Prompt
Your task is to copy the records that follow exactly, minus any images.
^^^^^^^^
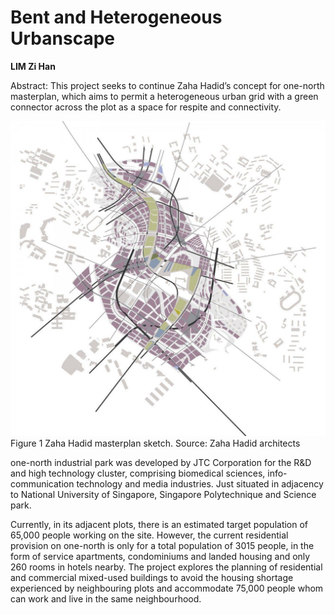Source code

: # Bent and Heterogeneous Urbanscape

**LIM Zi Han**

Abstract: This project seeks to continue Zaha Hadid’s concept for one-north masterplan, which aims to permit a heterogeneous urban grid with a green connector across the plot as a space for respite and connectivity. 

![Figure 1 Zaha Hadid masterplan sketch. Source: Zaha Hadid architects](./imgs/onenorth_masterplan_zha.jpg)
Figure 1 Zaha Hadid masterplan sketch. Source: Zaha Hadid architects

one-north industrial park was developed by JTC Corporation for the R&D and high technology cluster, comprising biomedical sciences, info-communication technology and media industries. Just situated in adjacency to National University of Singapore, Singapore Polytechnique and Science park.

Currently, in its adjacent plots, there is an estimated target population of 65,000 people working on the site. However, the current residential provision on one-north is only for a total population of 3015 people, in the form of service apartments, condominiums and landed housing and only 260 rooms in hotels nearby. The project explores the planning of residential and commercial mixed-used buildings to avoid the housing shortage experienced by neighbouring plots and accommodate 75,000 people whom can work and live in the same neighbourhood.
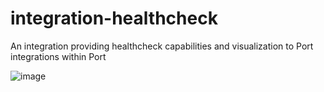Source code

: # integration-healthcheck

An integration providing healthcheck capabilities and visualization to Port integrations within Port

![image](https://github.com/user-attachments/assets/7862a0ce-0add-4f08-acc8-c4d4627e72a2)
^^^^^^^^
Solution to the exercise
Source code

: # Bent and Heterogeneous Urbanscape

**LIM Zi Han**

Abstract: This project seeks to continue Zaha Hadid’s concept for one-north masterplan, which aims to permit a heterogeneous urban grid with a green connector across the plot as a space for respite and connectivity. 

![Figure 1 Zaha Hadid masterplan sketch. Source: Zaha Hadid architects](./imgs/onenorth_masterplan_zha.jpg)
Figure 1 Zaha Hadid masterplan sketch. Source: Zaha Hadid architects

one-north industrial park was developed by JTC Corporation for the R&D and high technology cluster, comprising biomedical sciences, info-communication technology and media industries. Just situated in adjacency to National University of Singapore, Singapore Polytechnique and Science park.

Currently, in its adjacent plots, there is an estimated target population of 65,000 people working on the site. However, the current residential provision on one-north is only for a total population of 3015 people, in the form of service apartments, condominiums and landed housing and only 260 rooms in hotels nearby. The project explores the planning of residential and commercial mixed-used buildings to avoid the housing shortage experienced by neighbouring plots and accommodate 75,000 people whom can work and live in the same neighbourhood.
Source code

: # integration-healthcheck

An integration providing healthcheck capabilities and visualization to Port integrations within Port

![image](https://github.com/user-attachments/assets/7862a0ce-0add-4f08-acc8-c4d4627e72a2)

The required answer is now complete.